[Document images with source code]
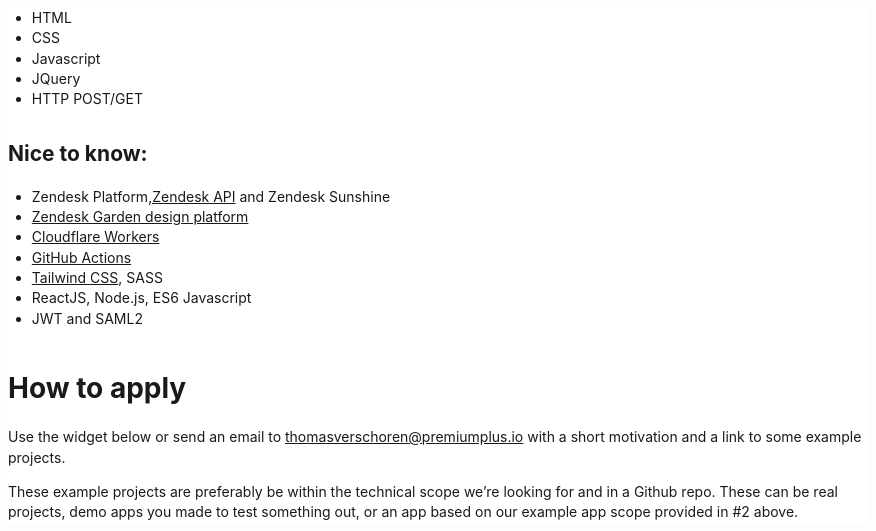 - HTML
- CSS
- Javascript
- JQuery
- HTTP POST/GET

## Nice to know:
- Zendesk Platform,[Zendesk API](https://developer.zendesk.com) and Zendesk Sunshine
- [Zendesk Garden design platform](https://garden.zendesk.com)
- [Cloudflare Workers](https://workers.cloudflare.com/)
- [GitHub Actions](https://github.com/features/actions)
- [Tailwind CSS](https://tailwindcss.com/), SASS
- ReactJS, Node.js, ES6 Javascript
- JWT and SAML2

# How to apply
Use the widget below or send an email to [thomasverschoren@premiumplus.io](mailto:thomasverschoren@premiumplus.io) with a short motivation and a link to some example projects.

These example projects are preferably be within the technical scope we’re looking for and in a Github repo. 
These can be real projects, demo apps you made to test something out, or an app based on our example app scope provided in #2 above.


<script id="ze-snippet" src="https://static.zdassets.com/ekr/snippet.js?key=f92dacad-2562-4833-987c-3998d59ceae0"> </script>
<script type="text/javascript">
window.zESettings = {
   "webWidget": {
      "launcher": {
         "label": {
            "*": "Apply now"
         },
         "mobile": {
            "labelVisible": true
         }
      },
      "contactForm": {
         "title": {
            "*": "Apply now"
         },
         "tags": [
            "vacature"
         ]
      },
      "color": {
         "theme": "#2F2A93"
      }
   }
}
</script>
<script async defer data-domain="jobs.premiumplus.io" src="https://plausible.io/js/plausible.js"></script>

◆ WORK TO BE COMPLETED ◆
Which lines hold the string "https"? Copy all of them from the data above.

◆ RESPONSE TO THIS EXERCISE ◆
- Zendesk Platform,[Zendesk API](https://developer.zendesk.com) and Zendesk Sunshine
- [Zendesk Garden design platform](https://garden.zendesk.com)
- [Cloudflare Workers](https://workers.cloudflare.com/)
- [GitHub Actions](https://github.com/features/actions)
- [Tailwind CSS](https://tailwindcss.com/), SASS
<script id="ze-snippet" src="https://static.zdassets.com/ekr/snippet.js?key=f92dacad-2562-4833-987c-3998d59ceae0"> </script>
<script async defer data-domain="jobs.premiumplus.io" src="https://plausible.io/js/plausible.js"></script>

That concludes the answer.